▶ **What the task asks**
Nothing but the lines holding the string "water" should appear in the answer. Copy them from the entries.

▶ **Exercise materials**
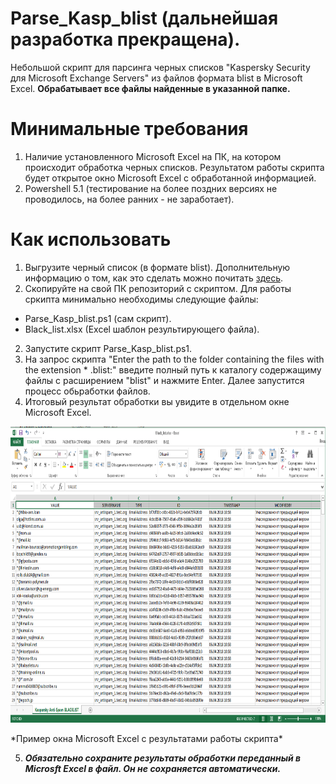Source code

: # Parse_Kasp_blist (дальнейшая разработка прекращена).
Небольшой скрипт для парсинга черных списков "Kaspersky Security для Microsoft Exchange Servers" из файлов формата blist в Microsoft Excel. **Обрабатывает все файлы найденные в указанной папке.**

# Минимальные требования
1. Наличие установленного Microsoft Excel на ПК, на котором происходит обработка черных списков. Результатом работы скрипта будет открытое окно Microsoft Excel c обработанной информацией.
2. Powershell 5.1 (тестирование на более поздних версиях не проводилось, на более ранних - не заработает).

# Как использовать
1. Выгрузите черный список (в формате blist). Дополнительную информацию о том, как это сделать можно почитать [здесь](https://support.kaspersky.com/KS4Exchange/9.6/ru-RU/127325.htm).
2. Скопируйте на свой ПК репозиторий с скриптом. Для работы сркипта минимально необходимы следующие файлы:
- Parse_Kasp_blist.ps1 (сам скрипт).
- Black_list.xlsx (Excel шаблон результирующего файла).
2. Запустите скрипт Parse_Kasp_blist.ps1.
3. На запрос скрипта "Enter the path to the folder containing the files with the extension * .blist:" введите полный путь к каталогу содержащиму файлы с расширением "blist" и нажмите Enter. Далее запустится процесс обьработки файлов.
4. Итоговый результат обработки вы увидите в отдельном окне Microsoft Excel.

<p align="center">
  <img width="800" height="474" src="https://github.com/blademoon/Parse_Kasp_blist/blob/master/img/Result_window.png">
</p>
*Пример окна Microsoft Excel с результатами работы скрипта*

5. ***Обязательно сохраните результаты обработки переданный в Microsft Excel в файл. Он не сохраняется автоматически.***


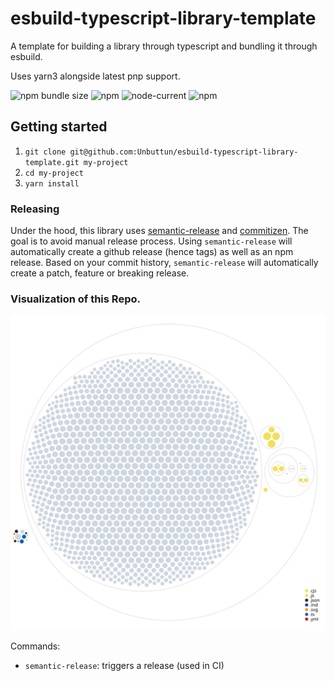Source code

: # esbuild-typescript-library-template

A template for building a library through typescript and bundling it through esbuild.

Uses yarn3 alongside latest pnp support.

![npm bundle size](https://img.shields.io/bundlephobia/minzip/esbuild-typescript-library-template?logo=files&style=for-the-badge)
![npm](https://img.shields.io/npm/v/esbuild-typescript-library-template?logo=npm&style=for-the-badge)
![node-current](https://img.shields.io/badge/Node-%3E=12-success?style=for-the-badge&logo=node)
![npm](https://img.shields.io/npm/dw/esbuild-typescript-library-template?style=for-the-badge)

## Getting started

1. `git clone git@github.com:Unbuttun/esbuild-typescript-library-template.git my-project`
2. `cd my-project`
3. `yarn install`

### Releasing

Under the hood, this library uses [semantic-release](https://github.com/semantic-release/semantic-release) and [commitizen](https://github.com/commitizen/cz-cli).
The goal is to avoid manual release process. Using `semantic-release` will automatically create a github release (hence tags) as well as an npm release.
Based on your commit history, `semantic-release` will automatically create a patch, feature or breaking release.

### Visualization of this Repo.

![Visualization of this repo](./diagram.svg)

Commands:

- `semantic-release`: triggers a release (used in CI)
==
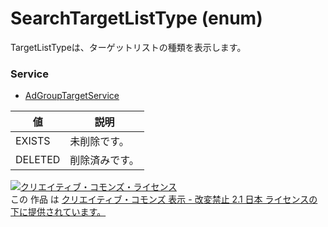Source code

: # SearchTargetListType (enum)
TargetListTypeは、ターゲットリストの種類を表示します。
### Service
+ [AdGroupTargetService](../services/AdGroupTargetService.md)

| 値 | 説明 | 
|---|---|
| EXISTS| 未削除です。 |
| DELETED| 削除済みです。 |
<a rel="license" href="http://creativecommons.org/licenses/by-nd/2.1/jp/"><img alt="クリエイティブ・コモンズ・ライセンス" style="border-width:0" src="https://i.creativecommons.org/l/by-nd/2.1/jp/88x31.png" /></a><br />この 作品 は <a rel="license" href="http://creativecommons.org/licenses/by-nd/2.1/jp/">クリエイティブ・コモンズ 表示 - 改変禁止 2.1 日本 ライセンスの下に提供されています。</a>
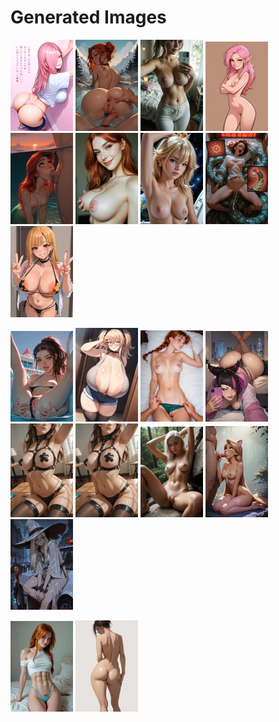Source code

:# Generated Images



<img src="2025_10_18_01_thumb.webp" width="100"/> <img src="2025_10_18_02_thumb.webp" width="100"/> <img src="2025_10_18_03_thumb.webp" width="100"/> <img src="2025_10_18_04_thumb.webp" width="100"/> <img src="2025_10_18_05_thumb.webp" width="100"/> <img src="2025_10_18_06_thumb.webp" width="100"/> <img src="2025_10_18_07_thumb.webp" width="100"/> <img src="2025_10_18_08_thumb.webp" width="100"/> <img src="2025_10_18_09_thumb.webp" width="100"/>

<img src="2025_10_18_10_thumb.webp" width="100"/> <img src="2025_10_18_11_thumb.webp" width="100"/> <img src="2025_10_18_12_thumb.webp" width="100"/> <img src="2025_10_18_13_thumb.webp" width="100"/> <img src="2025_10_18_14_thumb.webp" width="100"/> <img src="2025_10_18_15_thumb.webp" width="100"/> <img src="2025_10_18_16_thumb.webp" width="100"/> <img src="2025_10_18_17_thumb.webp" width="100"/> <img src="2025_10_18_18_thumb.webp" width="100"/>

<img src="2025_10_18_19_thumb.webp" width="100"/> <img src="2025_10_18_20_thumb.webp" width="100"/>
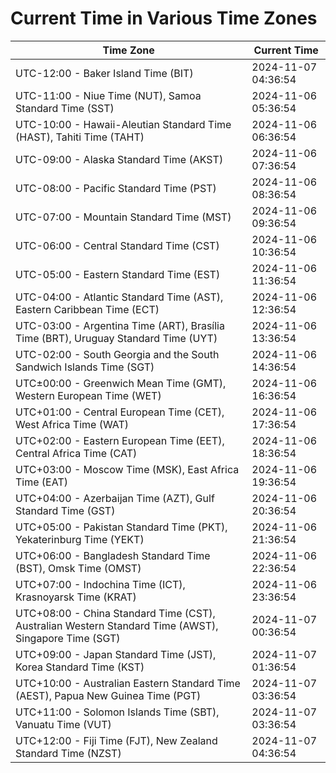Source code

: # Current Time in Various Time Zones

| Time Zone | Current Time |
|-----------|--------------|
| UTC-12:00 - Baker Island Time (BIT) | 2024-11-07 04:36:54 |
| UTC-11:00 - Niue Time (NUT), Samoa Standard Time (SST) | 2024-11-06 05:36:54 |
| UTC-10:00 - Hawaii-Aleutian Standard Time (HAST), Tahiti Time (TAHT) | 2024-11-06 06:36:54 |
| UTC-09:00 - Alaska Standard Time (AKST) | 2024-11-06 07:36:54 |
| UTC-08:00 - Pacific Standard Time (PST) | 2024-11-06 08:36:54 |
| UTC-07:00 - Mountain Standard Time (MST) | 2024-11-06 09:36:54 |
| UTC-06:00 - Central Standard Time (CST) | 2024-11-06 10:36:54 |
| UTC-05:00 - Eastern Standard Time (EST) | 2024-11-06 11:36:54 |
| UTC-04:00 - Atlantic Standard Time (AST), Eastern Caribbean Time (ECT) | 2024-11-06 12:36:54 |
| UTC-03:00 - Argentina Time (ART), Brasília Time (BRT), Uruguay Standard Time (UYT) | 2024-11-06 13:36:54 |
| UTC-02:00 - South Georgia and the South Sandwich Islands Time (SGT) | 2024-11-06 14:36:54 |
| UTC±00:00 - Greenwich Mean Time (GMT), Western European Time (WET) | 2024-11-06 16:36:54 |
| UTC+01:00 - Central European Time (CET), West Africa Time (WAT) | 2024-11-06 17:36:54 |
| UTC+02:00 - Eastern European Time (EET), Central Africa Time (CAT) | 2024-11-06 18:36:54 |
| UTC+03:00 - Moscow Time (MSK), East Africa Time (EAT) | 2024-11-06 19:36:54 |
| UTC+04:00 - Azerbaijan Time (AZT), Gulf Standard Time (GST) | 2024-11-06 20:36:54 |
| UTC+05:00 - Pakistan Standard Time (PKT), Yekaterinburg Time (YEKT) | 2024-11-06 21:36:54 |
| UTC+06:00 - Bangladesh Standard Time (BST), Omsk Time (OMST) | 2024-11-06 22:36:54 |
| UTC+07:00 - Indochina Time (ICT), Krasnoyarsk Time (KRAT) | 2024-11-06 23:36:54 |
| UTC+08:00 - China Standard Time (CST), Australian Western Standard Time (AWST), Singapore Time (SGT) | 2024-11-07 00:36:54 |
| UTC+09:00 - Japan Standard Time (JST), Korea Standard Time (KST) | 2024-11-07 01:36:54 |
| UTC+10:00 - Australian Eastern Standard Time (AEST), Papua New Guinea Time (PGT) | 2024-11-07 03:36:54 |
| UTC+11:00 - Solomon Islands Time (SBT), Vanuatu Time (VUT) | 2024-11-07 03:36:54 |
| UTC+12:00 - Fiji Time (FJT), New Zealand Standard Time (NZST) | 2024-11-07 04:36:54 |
* * *
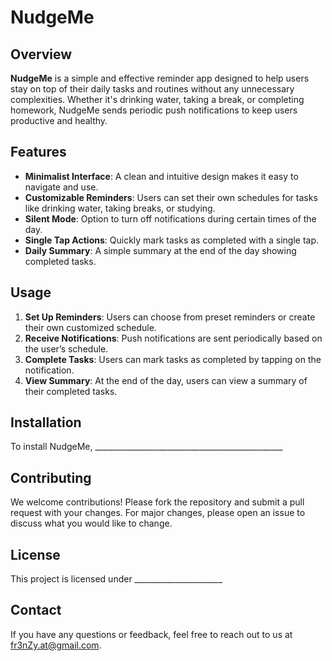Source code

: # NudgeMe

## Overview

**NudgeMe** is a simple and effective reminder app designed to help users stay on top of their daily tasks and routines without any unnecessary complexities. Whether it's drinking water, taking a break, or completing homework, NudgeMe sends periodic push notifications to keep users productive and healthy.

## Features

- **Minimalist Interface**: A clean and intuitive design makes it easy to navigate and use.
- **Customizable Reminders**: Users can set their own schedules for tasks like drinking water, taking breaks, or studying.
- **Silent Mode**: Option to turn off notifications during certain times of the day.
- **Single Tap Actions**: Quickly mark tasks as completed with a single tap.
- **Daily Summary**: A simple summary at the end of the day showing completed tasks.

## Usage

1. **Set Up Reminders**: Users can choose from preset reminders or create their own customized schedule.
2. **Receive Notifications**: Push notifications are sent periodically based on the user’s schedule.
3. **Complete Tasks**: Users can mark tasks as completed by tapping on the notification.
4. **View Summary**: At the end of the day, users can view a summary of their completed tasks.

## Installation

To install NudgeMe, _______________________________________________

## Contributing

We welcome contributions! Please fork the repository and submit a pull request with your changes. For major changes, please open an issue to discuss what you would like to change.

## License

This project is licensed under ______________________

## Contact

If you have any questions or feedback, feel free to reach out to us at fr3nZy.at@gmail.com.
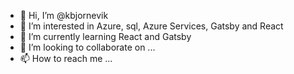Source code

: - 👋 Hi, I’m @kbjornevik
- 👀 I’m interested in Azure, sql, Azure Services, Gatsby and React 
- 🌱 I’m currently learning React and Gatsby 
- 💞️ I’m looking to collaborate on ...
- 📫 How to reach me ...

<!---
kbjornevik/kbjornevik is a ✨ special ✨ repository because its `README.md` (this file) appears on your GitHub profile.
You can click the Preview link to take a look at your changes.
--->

▶ **Reply to the exercise**
**NudgeMe** is a simple and effective reminder app designed to help users stay on top of their daily tasks and routines without any unnecessary complexities. Whether it's drinking water, taking a break, or completing homework, NudgeMe sends periodic push notifications to keep users productive and healthy.
- **Customizable Reminders**: Users can set their own schedules for tasks like drinking water, taking breaks, or studying.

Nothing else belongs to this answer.